Referring back to the logic analyser screen shots you posted earlier, the middle one (clock connected to XTAL1 through 1.5K resistor) looks exactly as it should. The frequency at CLKOUT is 1/8 of the clock you are feeding it because you have the fuse set to use the clock prescaler. We know that the your mcu wasn't oscillating before because you were unable to detect a clock on CLKOUT, and this explains why your ICSP was unable to read the device signature.
Have you tried using your ICSP to read the fuses, with the clock configured like this?

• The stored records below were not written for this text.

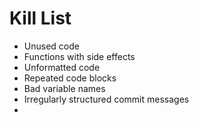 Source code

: Kill List
=========
* Unused code
* Functions with side effects
* Unformatted code
* Repeated code blocks
* Bad variable names
* Irregularly structured commit messages 
* 
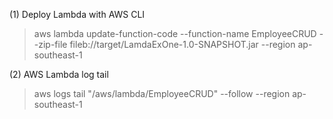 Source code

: (1) Deploy Lambda with AWS CLI

> aws lambda update-function-code --function-name EmployeeCRUD --zip-file fileb://target/LamdaExOne-1.0-SNAPSHOT.jar --region ap-southeast-1

(2) AWS Lambda log tail

> aws logs tail "/aws/lambda/EmployeeCRUD" --follow  --region ap-southeast-1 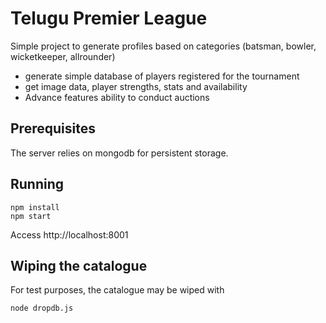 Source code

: Telugu Premier League
========================

Simple project to generate profiles based on categories (batsman, bowler, wicketkeeper, allrounder)

 * generate simple database of players registered for the tournament
 * get image data, player strengths, stats and availability  
 * Advance features ability to conduct auctions 



Prerequisites
-------------

The server relies on mongodb for persistent storage.

Running
-------

    npm install
    npm start

Access http://localhost:8001


Wiping the catalogue
--------------------

For test purposes, the catalogue may be wiped with

    node dropdb.js

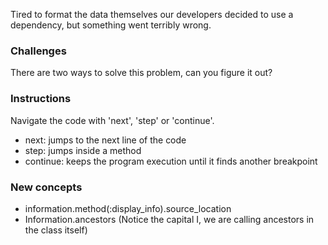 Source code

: Tired to format the data themselves our developers decided to use a dependency, but something went terribly wrong.

### Challenges

There are two ways to solve this problem, can you figure it out?

### Instructions

Navigate the code with 'next', 'step' or 'continue'.

- next: jumps to the next line of the code
- step: jumps inside a method
- continue: keeps the program execution until it finds another breakpoint

### New concepts

- information.method(:display_info).source_location
- Information.ancestors (Notice the capital I, we are calling ancestors in the class itself)
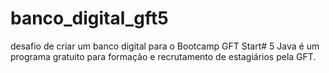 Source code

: # banco_digital_gft5
desafio de criar um banco digital para o Bootcamp GFT Start# 5 Java é um programa gratuito para formação e recrutamento de estagiários pela GFT.
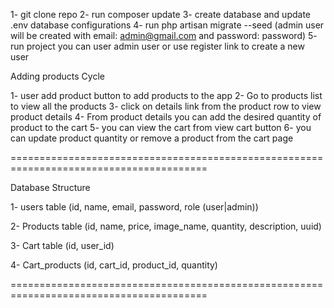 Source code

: 
1- git clone repo
2- run composer update
3- create database and update .env database configurations
4- run php artisan migrate --seed (admin user will be created with email: admin@gmail.com and password: password)
5- run project you can user admin user or use register link to create a new user

Adding products Cycle

1- user add product button to add products to the app
2- Go to products list to view all the products
3- click on details link from the product row to view product details
4- From product details you can add the desired quantity of product to the cart
5- you can view the cart from view cart button
6- you can update product quantity or remove a product from the cart page

========================================================================================

Database Structure

1- users table (id, name, email, password, role (user|admin))

2- Products table (id, name, price, image_name, quantity, description, uuid)

3- Cart table (id, user_id)

4- Cart_products (id, cart_id, product_id, quantity)


========================================================================================
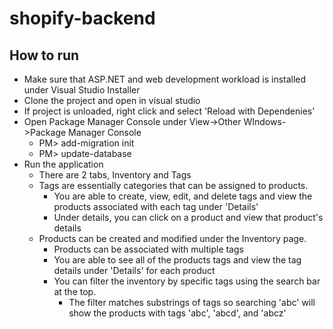 # shopify-backend
## How to run
* Make sure that ASP.NET and web development workload is installed under Visual Studio Installer
* Clone the project and open in visual studio
* If project is unloaded, right click and select 'Reload with Dependenies'
* Open Package Manager Console under View->Other WIndows->Package Manager Console
  * PM> add-migration init
  * PM> update-database
* Run the application
  * There are 2 tabs, Inventory and Tags
  * Tags are essentially categories that can be assigned to products.
    * You are able to create, view, edit, and delete tags and view the products associated with each tag under 'Details'
    * Under details, you can click on a product and view that product's details
  * Products can be created and modified under the Inventory page.
    * Products can be associated with multiple tags
    * You are able to see all of the products tags and view the tag details under 'Details' for each product
    * You can filter the inventory by specific tags using the search bar at the top.
      * The filter matches substrings of tags so searching 'abc' will show the products with tags 'abc', 'abcd', and 'abcz'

dc42 - I set your sketch to run at 1MHz and connected it to XTAL1. Then ran "avrdude -c avrispmkII -p m328p -P usb -B250" but no-go unfortunately. I suppose I'll just inquire about getting rework done to replace the mcu and resonator.
Thanks anyways guys, I really appreciate your help. When I get the board back I'll be sure to ask on this thread what fuses to set to what values.
dc42:
Referring back to the logic analyser screen shots you posted earlier, the middle one (clock connected to XTAL1 through 1.5K resistor) looks exactly as it should.
Are you certain? I does look like a nice clean clock signal but I read that horizontal scale as 1/10 of a second.
If I'm reading it correctly, the SCK period would have to be about 1/2 of a second (which may actually work).
Good catch! I assumed that the horizontal scale of the 1st and 2nd images was the same, without looking at the figures. But how could a 1MHz signal on XTAL1 give rise to a signal of about 12Hz on CLKOUT ?
Aakash, are you certain that images 1 and 2 were taken with the same sketch generating the clock signal?
Note: I tried removing the void loop() and just putting on() at the end of setup() and that resulted in no clock signal being output on CKOUT. There was a clock signal being output on the source Arduino, however.
Aakash:
Note: I tried removing the void loop() and just putting on() at the end of setup() and that resulted in no clock signal being output on CKOUT. There was a clock signal being output on the source Arduino, however.
That should have been exactly the right thing to do. Try doing it again, but also reduce REQUIRED_FREQUENCY in case 1MHz is a little high, given that you have the resonator still connected and a 1.5K resistor in series with the clock signal. As the Arduino you are using to generate the clock is also 3.3V, I think you can also safely try it without the 1.5K series resistor. What you are looking for is a signal on CLKOUT at a reasonable frequency.